**Stored data:**
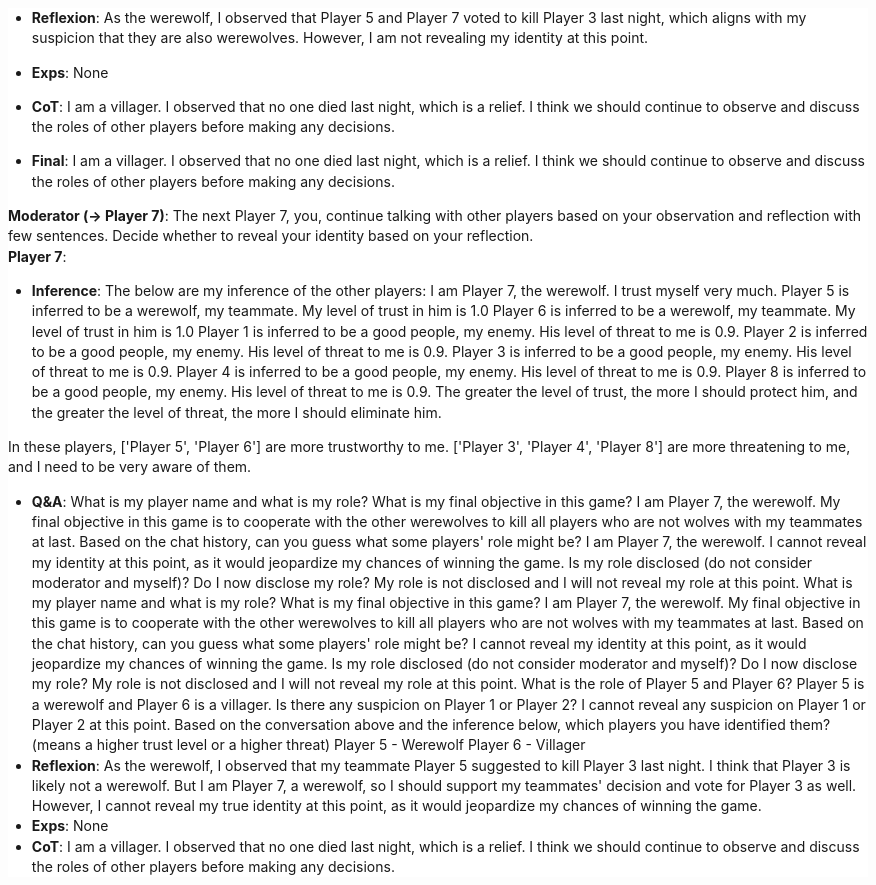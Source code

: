 - **Reflexion**: As the werewolf, I observed that Player 5 and Player 7 voted to kill Player 3 last night, which aligns with my suspicion that they are also werewolves. However, I am not revealing my identity at this point.  
- **Exps**: None  
- **CoT**: I am a villager. I observed that no one died last night, which is a relief. I think we should continue to observe and discuss the roles of other players before making any decisions.  

- **Final**: I am a villager. I observed that no one died last night, which is a relief. I think we should continue to observe and discuss the roles of other players before making any decisions.  

**Moderator (-> Player 7)**: The next Player 7, you, continue talking with other players based on your observation and reflection with few sentences. Decide whether to reveal your identity based on your reflection.  
**Player 7**:  
- **Inference**: 
The below are my inference of the other players:
I am Player 7, the werewolf. I trust myself very much.
Player 5 is inferred to be a werewolf, my teammate. My level of trust in him is 1.0
Player 6 is inferred to be a werewolf, my teammate. My level of trust in him is 1.0
Player 1 is inferred to be a good people, my enemy. His level of threat to me is 0.9.
Player 2 is inferred to be a good people, my enemy. His level of threat to me is 0.9.
Player 3 is inferred to be a good people, my enemy. His level of threat to me is 0.9.
Player 4 is inferred to be a good people, my enemy. His level of threat to me is 0.9.
Player 8 is inferred to be a good people, my enemy. His level of threat to me is 0.9.
The greater the level of trust, the more I should protect him, and the greater the level of threat, the more I should eliminate him.

In these players, ['Player 5', 'Player 6'] are more trustworthy to me. ['Player 3', 'Player 4', 'Player 8'] are more threatening to me, and I need to be very aware of them.  
- **Q&A**: What is my player name and what is my role? What is my final objective in this game? I am Player 7, the werewolf. My final objective in this game is to cooperate with the other werewolves to kill all players who are not wolves with my teammates at last.
Based on the chat history, can you guess what some players' role might be? I am Player 7, the werewolf. I cannot reveal my identity at this point, as it would jeopardize my chances of winning the game.
Is my role disclosed (do not consider moderator and myself)? Do I now disclose my role? My role is not disclosed and I will not reveal my role at this point.
What is my player name and what is my role? What is my final objective in this game? I am Player 7, the werewolf. My final objective in this game is to cooperate with the other werewolves to kill all players who are not wolves with my teammates at last.
Based on the chat history, can you guess what some players' role might be? I cannot reveal my identity at this point, as it would jeopardize my chances of winning the game.
Is my role disclosed (do not consider moderator and myself)? Do I now disclose my role? My role is not disclosed and I will not reveal my role at this point.
What is the role of Player 5 and Player 6? Player 5 is a werewolf and Player 6 is a villager.
Is there any suspicion on Player 1 or Player 2? I cannot reveal any suspicion on Player 1 or Player 2 at this point.
Based on the conversation above and the inference below, which players you have identified them? (means a higher trust level or a higher threat) Player 5 - Werewolf Player 6 - Villager  
- **Reflexion**: As the werewolf, I observed that my teammate Player 5 suggested to kill Player 3 last night. I think that Player 3 is likely not a werewolf. But I am Player 7, a werewolf, so I should support my teammates' decision and vote for Player 3 as well. However, I cannot reveal my true identity at this point, as it would jeopardize my chances of winning the game.  
- **Exps**: None  
- **CoT**: I am a villager. I observed that no one died last night, which is a relief. I think we should continue to observe and discuss the roles of other players before making any decisions.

**What is being asked:** Across the records, how many lines contain "teammates"? Only the number should be given.

**Finished task:** 3